(Source records)
##############################
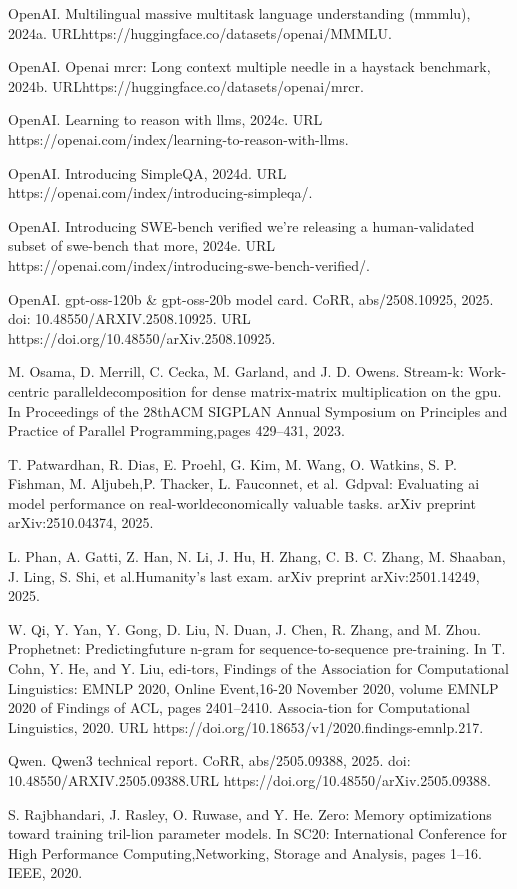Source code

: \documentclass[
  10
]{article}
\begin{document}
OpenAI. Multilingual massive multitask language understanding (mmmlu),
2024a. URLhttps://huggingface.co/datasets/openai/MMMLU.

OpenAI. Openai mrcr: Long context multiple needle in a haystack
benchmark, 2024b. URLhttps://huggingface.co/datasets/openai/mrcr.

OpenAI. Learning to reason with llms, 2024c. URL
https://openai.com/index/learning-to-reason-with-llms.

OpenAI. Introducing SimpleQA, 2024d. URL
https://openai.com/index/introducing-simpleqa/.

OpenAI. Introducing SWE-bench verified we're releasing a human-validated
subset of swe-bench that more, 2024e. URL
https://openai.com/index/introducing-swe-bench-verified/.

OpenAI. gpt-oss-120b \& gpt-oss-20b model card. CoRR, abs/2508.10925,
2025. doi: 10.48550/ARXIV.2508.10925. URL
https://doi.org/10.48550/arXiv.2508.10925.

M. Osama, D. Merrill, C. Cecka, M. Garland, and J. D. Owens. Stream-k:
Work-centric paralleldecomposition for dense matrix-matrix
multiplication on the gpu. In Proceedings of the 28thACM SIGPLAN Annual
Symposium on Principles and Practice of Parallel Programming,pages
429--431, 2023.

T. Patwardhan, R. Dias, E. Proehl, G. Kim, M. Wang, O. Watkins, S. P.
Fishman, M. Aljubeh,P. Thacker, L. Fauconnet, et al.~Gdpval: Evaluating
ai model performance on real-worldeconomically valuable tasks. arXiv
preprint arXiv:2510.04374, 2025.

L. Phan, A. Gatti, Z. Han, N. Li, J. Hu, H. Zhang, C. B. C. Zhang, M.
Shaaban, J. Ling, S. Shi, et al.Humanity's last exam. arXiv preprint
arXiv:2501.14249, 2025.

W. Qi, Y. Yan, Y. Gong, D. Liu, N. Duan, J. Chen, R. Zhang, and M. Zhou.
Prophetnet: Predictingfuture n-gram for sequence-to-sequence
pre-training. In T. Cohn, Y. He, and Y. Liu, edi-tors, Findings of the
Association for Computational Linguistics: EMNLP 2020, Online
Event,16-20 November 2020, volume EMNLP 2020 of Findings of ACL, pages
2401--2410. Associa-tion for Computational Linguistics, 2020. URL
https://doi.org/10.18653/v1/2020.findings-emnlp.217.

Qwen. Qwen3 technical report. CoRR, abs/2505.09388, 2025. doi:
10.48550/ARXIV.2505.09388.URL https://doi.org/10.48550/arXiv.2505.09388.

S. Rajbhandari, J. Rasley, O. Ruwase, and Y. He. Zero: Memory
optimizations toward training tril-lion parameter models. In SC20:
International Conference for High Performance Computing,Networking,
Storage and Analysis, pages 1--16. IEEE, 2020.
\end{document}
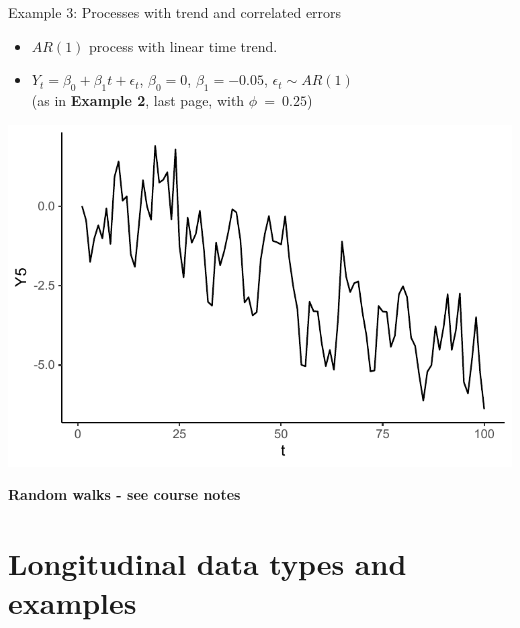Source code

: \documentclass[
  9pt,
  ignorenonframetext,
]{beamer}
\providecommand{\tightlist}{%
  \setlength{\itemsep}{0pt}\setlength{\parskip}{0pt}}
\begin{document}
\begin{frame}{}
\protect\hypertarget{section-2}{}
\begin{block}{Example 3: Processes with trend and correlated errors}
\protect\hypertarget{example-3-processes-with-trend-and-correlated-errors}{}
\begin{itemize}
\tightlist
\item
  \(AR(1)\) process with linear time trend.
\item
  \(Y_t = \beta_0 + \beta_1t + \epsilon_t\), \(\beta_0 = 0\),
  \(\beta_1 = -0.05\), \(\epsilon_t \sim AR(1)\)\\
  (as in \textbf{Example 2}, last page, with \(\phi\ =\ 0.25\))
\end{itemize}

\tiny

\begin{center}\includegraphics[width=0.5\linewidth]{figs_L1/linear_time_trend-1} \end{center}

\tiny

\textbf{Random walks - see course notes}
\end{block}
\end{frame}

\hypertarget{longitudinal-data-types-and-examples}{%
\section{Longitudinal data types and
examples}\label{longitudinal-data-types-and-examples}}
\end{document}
##############################
#### Task:
Without the pictures, give all the records above again exactly.

#### Response to this task:
Source code

: \documentclass[
  10
]{article}
\begin{document}
OpenAI. Multilingual massive multitask language understanding (mmmlu),
2024a. URLhttps://huggingface.co/datasets/openai/MMMLU.

OpenAI. Openai mrcr: Long context multiple needle in a haystack
benchmark, 2024b. URLhttps://huggingface.co/datasets/openai/mrcr.

OpenAI. Learning to reason with llms, 2024c. URL
https://openai.com/index/learning-to-reason-with-llms.

OpenAI. Introducing SimpleQA, 2024d. URL
https://openai.com/index/introducing-simpleqa/.

OpenAI. Introducing SWE-bench verified we're releasing a human-validated
subset of swe-bench that more, 2024e. URL
https://openai.com/index/introducing-swe-bench-verified/.

OpenAI. gpt-oss-120b \& gpt-oss-20b model card. CoRR, abs/2508.10925,
2025. doi: 10.48550/ARXIV.2508.10925. URL
https://doi.org/10.48550/arXiv.2508.10925.

M. Osama, D. Merrill, C. Cecka, M. Garland, and J. D. Owens. Stream-k:
Work-centric paralleldecomposition for dense matrix-matrix
multiplication on the gpu. In Proceedings of the 28thACM SIGPLAN Annual
Symposium on Principles and Practice of Parallel Programming,pages
429--431, 2023.

T. Patwardhan, R. Dias, E. Proehl, G. Kim, M. Wang, O. Watkins, S. P.
Fishman, M. Aljubeh,P. Thacker, L. Fauconnet, et al.~Gdpval: Evaluating
ai model performance on real-worldeconomically valuable tasks. arXiv
preprint arXiv:2510.04374, 2025.

L. Phan, A. Gatti, Z. Han, N. Li, J. Hu, H. Zhang, C. B. C. Zhang, M.
Shaaban, J. Ling, S. Shi, et al.Humanity's last exam. arXiv preprint
arXiv:2501.14249, 2025.

W. Qi, Y. Yan, Y. Gong, D. Liu, N. Duan, J. Chen, R. Zhang, and M. Zhou.
Prophetnet: Predictingfuture n-gram for sequence-to-sequence
pre-training. In T. Cohn, Y. He, and Y. Liu, edi-tors, Findings of the
Association for Computational Linguistics: EMNLP 2020, Online
Event,16-20 November 2020, volume EMNLP 2020 of Findings of ACL, pages
2401--2410. Associa-tion for Computational Linguistics, 2020. URL
https://doi.org/10.18653/v1/2020.findings-emnlp.217.

Qwen. Qwen3 technical report. CoRR, abs/2505.09388, 2025. doi:
10.48550/ARXIV.2505.09388.URL https://doi.org/10.48550/arXiv.2505.09388.

S. Rajbhandari, J. Rasley, O. Ruwase, and Y. He. Zero: Memory
optimizations toward training tril-lion parameter models. In SC20:
International Conference for High Performance Computing,Networking,
Storage and Analysis, pages 1--16. IEEE, 2020.
\end{document}
Source code

: \documentclass[
  9pt,
  ignorenonframetext,
]{beamer}
\providecommand{\tightlist}{%
  \setlength{\itemsep}{0pt}\setlength{\parskip}{0pt}}
\begin{document}
\begin{frame}{}
\protect\hypertarget{section-2}{}
\begin{block}{Example 3: Processes with trend and correlated errors}
\protect\hypertarget{example-3-processes-with-trend-and-correlated-errors}{}
\begin{itemize}
\tightlist
\item
  \(AR(1)\) process with linear time trend.
\item
  \(Y_t = \beta_0 + \beta_1t + \epsilon_t\), \(\beta_0 = 0\),
  \(\beta_1 = -0.05\), \(\epsilon_t \sim AR(1)\)\\
  (as in \textbf{Example 2}, last page, with \(\phi\ =\ 0.25\))
\end{itemize}

\tiny

\begin{center}\includegraphics[width=0.5\linewidth]{figs_L1/linear_time_trend-1} \end{center}

\tiny

\textbf{Random walks - see course notes}
\end{block}
\end{frame}

\hypertarget{longitudinal-data-types-and-examples}{%
\section{Longitudinal data types and
examples}\label{longitudinal-data-types-and-examples}}
\end{document}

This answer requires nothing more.